Prechtel called the ruling “a huge victory for transparency over an issue that has gone unanswered by the FCC and its current leadership for too long.”

In his ruling, Judge Christopher Cooper of the U.S. District Court for the District of Columbia wrote that “In addition to enabling scrutiny of how the Commission handled dubious comments during the rulemaking, disclosure would illuminate the Commission’s forward-looking efforts to prevent fraud in future processes.” He added that the files would help clarify how the FCC managed its approach to “dubious comments”:

It would clarify the extent to which the Commission succeeded—as it assured the American people it had—in managing a public-commenting process seemingly corrupted by dubious comments. The relative public value of this information might have been a slightly closer call had the Commission not already released over twenty million email addresses. But it has, and that information has generated significant questions about the agency’s procedures; it cannot now claim that the outstanding information is irrelevant to the public’s scrutiny of those procedures.

… The Commission, its Chairman, Members of Congress, and more than a dozen state attorneys general have all expressed concern about the extent to which fake comments were submitted into the rulemaking record.

According to Ars Technica, Cooper ordered the FCC to turn over the email addresses used to submit bulk .CSV files (a simple spreadsheet/database format) containing the mass-submitted comments. He also ordered the FCC to work with Prechtel on handing over the .CSV files themselves, if they are still in the agency’s possession.

However, Cooper declined to compel the agency to release server logs or unredacted versions of emails that appear to show the FCC’s technical staff assisting congressional news service and “advocacy services” firm CQ Roll Call with the submission of millions of comments from unidentified clients.

Ars Technica added:

When contacted by Ars, the FCC declined comment on the ruling and on whether it will appeal the ruling.

Prechtel said he doesn’t know when he’ll get the records but speculated that it could take months. He also said it’s premature to talk about whether he’ll appeal the parts of the ruling he lost, because the case isn’t over.

Prechtel told the site that other parts of his lawsuit, such requests for documents concerning the General Services Administration’s API, are still pending and he is still considering the possibility of further appeals. He added that he will use whatever data he ends up receiving to attempt to determine who was behind the bulk comments.

Pew Research Center found in November 2017 that while the most common bulk comment (2.8 million submissions) was filed in support of the net neutrality rules, the next six most common (comprising nearly 5.5 million submissions) all favoured Pai’s rollback. Another analysis by Gravwell, a data analytics company, found that the vast majority of legitimate comments were opposed to the repeal.

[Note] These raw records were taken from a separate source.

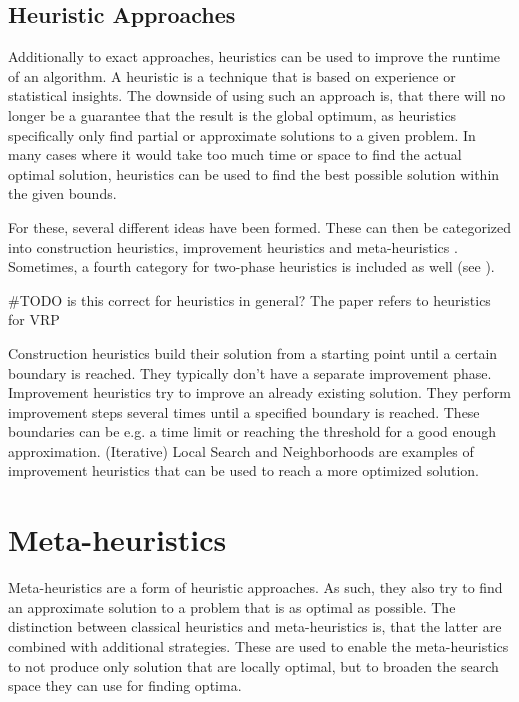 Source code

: \subsection{Heuristic Approaches}

Additionally to exact approaches, heuristics can be used to improve the runtime of an algorithm.
A heuristic is a technique that is based on experience or statistical insights.
The downside of using such an approach is, that there will no longer be a guarantee that the result is the global optimum, as heuristics specifically only find partial or approximate solutions to a given problem. 
In many cases where it would take too much time or space to find the actual optimal solution, heuristics can be used to find the best possible solution within the given bounds.

For these, several different ideas have been formed. 
These can then be categorized into construction heuristics, improvement heuristics and meta-heuristics \cite{ropke_heuristic_2005}.
Sometimes, a fourth category for two-phase heuristics is included as well (see \cite{}).

\#TODO is this correct for heuristics in general? The paper refers to heuristics for VRP

Construction heuristics build their solution from a starting point until a certain boundary is reached. 
They typically don't have a separate improvement phase.
Improvement heuristics try to improve an already existing solution.
They perform improvement steps several times until a specified boundary is reached.
These boundaries can be e.g. a time limit or reaching the threshold for a good enough approximation.
(Iterative) Local Search and Neighborhoods are examples of improvement heuristics that can be used to reach a more optimized solution. \cite{laporte_5_2002, ropke_heuristic_2005}



\section{Meta-heuristics}
\label{sec:metaHeuristics}

Meta-heuristics are a form of heuristic approaches.
As such, they also try to find an approximate solution to a problem that is as optimal as possible.
The distinction between classical heuristics and meta-heuristics is, that the latter are combined with additional strategies.
These are used to enable the meta-heuristics to not produce only solution that are locally optimal, but to broaden the search space they can use for finding optima.

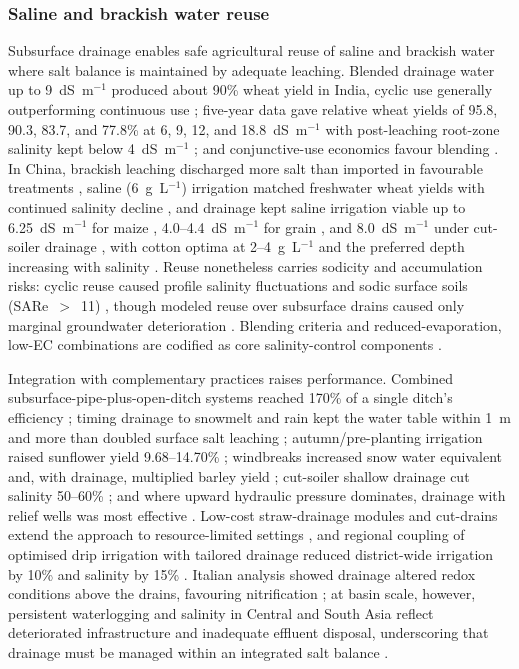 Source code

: \documentclass[11pt]{article}
\begin{document}
\subsubsection{Saline and brackish water reuse}

Subsurface drainage enables safe agricultural reuse of saline and brackish water
where salt balance is maintained by adequate leaching. Blended drainage water up
to 9~dS~m$^{-1}$ produced about 90\% wheat yield in India, cyclic use generally
outperforming continuous use \parencite{Sharma2004}; five-year data gave relative
wheat yields of 95.8, 90.3, 83.7, and 77.8\% at 6, 9, 12, and 18.8~dS~m$^{-1}$
with post-leaching root-zone salinity kept below 4~dS~m$^{-1}$
\parencite{Sharma1998}; and conjunctive-use economics favour blending
\parencite{AGNIHOTRI1992}. In China, brackish leaching discharged more salt than
imported in favourable treatments \parencite{Li2023}, saline (6~g~L$^{-1}$)
irrigation matched freshwater wheat yields with continued salinity decline
\parencite{Gao2023}, and drainage kept saline irrigation viable up to
6.25~dS~m$^{-1}$ for maize \parencite{Feng2017}, 4.0--4.4~dS~m$^{-1}$ for grain
\parencite{Feng2021}, and 8.0~dS~m$^{-1}$ under cut-soiler drainage
\parencite{Neha2022}, with cotton optima at 2--4~g~L$^{-1}$ and the preferred
depth increasing with salinity \parencite{Li2024,Lu2019}. Reuse nonetheless
carries sodicity and accumulation risks: cyclic reuse caused profile salinity
fluctuations and sodic surface soils (SARe~$>$~11)
\parencite{Mitchell2000,Jayawardane2001}, though modeled reuse over subsurface
drains caused only marginal groundwater deterioration \parencite{KARAJEH1994c}.
Blending criteria and reduced-evaporation, low-EC combinations are codified as
core salinity-control components \parencite{Kotb2000,Cuevas2019}.

Integration with complementary practices raises performance. Combined
subsurface-pipe-plus-open-ditch systems reached 170\% of a single ditch's
efficiency \parencite{Yao2024}; timing drainage to snowmelt and rain kept the
water table within 1~m and more than doubled surface salt leaching
\parencite{Yu2016}; autumn/pre-planting irrigation raised sunflower yield
9.68--14.70\% \parencite{Liu2023,Liu2025c}; windbreaks increased snow water
equivalent and, with drainage, multiplied barley yield
\parencite{Steppuhn2006,Steppuhn2017}; cut-soiler shallow drainage cut salinity
50--60\% \parencite{Neha2022,Neha2022b}; and where upward hydraulic pressure
dominates, drainage with relief wells was most effective
\parencite{Benyamini2005,Mirlas2003}. Low-cost straw-drainage modules and
cut-drains extend the approach to resource-limited settings
\parencite{Lu2019,Okuda2020}, and regional coupling of optimised drip irrigation
with tailored drainage reduced district-wide irrigation by 10\% and salinity by
15\% \parencite{Liu2026}. Italian analysis showed drainage altered redox
conditions above the drains, favouring nitrification \parencite{Mastrocicco2013};
at basin scale, however, persistent waterlogging and salinity in Central and
South Asia reflect deteriorated infrastructure and inadequate effluent disposal,
underscoring that drainage must be managed within an integrated salt balance
\parencite{Dukhovny2007,Qureshi2008,Ritzema2016,SKAGGS1994}.
\end{document}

The text of one mass-submitted comment supporting Pai appeared to have originated with a conservative advocacy group.

“My first question is: why is the FCC spending taxpayer dollars fighting journalists in court in order to keep this information secret in the first place?” Evan Greer, deputy director of digital rights advocacy group Fight for the Future, told Gizmodo in a statement via email. “What are they hiding? Who are they covering for?”

“Fight for the Future is one of many groups that used the FCC’s bulk upload feature to submit real comments from real people concerned about the agency’s repeal of net neutrality,” Greer added. “We have no problem with the FCC releasing this information. The only reason to keep it hidden is to prevent the public from learning which groups abused this comment system by submitting fraudulent comments, and who funded them.”

Pai, for his part, hasn’t changed course one bit. During a speech on Friday, the chairman lashed out against an unsigned California law to enact the state’s own net neutrality guidelines, referring to the legislators involved as overseeing a “nanny state” and the proposal as “radical” and “illegal.”